▶ [PROBLEM TO WORK ON]
For every line in the records that has the word "documentclass", make a copy.

※ ※ ※

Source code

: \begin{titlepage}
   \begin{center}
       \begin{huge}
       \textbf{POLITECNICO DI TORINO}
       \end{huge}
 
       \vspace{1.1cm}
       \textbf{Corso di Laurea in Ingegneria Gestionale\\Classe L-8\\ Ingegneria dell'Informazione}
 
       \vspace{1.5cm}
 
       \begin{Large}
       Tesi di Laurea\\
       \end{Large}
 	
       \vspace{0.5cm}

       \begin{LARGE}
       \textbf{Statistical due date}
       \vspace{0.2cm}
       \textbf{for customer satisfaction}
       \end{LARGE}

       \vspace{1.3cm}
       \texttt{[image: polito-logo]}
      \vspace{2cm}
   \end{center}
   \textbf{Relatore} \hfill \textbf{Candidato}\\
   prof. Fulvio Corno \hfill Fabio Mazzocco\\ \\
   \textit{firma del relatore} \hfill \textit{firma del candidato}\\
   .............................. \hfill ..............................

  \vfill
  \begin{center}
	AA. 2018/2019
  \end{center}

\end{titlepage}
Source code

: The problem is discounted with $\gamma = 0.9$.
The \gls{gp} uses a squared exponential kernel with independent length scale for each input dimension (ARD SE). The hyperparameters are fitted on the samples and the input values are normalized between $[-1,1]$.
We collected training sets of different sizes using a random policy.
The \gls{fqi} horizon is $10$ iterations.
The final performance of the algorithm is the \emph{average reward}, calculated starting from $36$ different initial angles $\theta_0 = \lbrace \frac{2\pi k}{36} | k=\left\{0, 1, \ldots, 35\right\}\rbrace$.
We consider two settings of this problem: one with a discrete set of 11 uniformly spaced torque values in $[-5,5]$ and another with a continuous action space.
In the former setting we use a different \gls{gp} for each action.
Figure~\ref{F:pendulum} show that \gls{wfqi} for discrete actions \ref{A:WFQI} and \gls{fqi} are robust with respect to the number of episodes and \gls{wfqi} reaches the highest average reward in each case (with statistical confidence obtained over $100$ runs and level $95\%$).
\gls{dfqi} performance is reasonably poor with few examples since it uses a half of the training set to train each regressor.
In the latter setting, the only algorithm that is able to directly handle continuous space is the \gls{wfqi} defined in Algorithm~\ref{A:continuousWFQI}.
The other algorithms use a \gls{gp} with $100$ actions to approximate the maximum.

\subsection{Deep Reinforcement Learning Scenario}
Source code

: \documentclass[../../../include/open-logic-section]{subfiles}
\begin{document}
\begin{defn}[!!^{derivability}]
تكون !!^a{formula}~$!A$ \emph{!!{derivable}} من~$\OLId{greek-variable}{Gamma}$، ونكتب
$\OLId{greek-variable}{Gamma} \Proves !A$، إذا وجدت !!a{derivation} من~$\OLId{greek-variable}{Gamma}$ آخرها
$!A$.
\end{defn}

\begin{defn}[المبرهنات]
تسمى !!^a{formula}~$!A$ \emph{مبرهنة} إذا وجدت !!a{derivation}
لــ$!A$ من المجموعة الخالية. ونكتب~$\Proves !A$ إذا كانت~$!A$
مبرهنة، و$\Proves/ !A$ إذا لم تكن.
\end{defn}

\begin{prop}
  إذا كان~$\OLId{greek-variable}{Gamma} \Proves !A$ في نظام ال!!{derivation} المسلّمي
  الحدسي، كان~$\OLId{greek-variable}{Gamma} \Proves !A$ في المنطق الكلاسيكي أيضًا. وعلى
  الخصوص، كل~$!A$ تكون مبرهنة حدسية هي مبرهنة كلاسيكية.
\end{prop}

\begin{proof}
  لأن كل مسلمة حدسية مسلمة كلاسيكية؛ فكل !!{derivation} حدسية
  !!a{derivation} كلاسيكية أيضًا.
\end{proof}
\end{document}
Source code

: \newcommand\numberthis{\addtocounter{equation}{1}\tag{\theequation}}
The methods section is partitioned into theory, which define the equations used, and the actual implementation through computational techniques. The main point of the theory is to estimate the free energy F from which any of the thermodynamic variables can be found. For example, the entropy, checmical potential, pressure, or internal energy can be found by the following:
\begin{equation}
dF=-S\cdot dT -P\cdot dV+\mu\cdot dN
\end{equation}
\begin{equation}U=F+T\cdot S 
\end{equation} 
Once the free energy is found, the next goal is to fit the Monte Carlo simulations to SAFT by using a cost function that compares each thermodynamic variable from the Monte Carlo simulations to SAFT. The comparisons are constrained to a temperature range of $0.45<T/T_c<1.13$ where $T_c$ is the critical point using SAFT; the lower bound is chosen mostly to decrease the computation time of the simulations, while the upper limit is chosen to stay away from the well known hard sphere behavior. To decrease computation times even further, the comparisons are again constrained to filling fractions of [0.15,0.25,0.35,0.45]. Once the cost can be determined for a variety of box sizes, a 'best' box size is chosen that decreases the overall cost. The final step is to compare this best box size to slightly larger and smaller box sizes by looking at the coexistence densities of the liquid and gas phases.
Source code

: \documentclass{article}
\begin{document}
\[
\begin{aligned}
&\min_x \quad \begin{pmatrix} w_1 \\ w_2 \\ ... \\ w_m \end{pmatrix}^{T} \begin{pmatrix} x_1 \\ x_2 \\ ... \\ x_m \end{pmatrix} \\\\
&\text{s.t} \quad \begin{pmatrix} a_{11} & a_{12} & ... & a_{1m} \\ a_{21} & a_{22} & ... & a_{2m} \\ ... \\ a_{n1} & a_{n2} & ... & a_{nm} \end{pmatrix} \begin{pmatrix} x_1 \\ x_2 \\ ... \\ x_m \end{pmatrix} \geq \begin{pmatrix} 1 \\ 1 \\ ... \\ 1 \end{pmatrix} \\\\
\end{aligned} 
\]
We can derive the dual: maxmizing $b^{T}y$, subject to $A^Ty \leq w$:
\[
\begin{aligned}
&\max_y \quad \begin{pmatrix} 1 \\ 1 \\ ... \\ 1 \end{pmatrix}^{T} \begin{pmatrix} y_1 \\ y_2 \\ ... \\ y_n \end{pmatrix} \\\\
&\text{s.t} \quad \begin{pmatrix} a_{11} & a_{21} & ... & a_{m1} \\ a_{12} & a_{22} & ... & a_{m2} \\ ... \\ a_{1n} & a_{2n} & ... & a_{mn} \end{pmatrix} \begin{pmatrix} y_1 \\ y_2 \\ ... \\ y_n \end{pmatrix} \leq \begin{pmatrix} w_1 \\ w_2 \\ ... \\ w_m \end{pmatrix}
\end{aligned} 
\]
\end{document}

※ ※ ※

▶ [SOLUTION]
: \documentclass[../../../include/open-logic-section]{subfiles}
: \documentclass{article}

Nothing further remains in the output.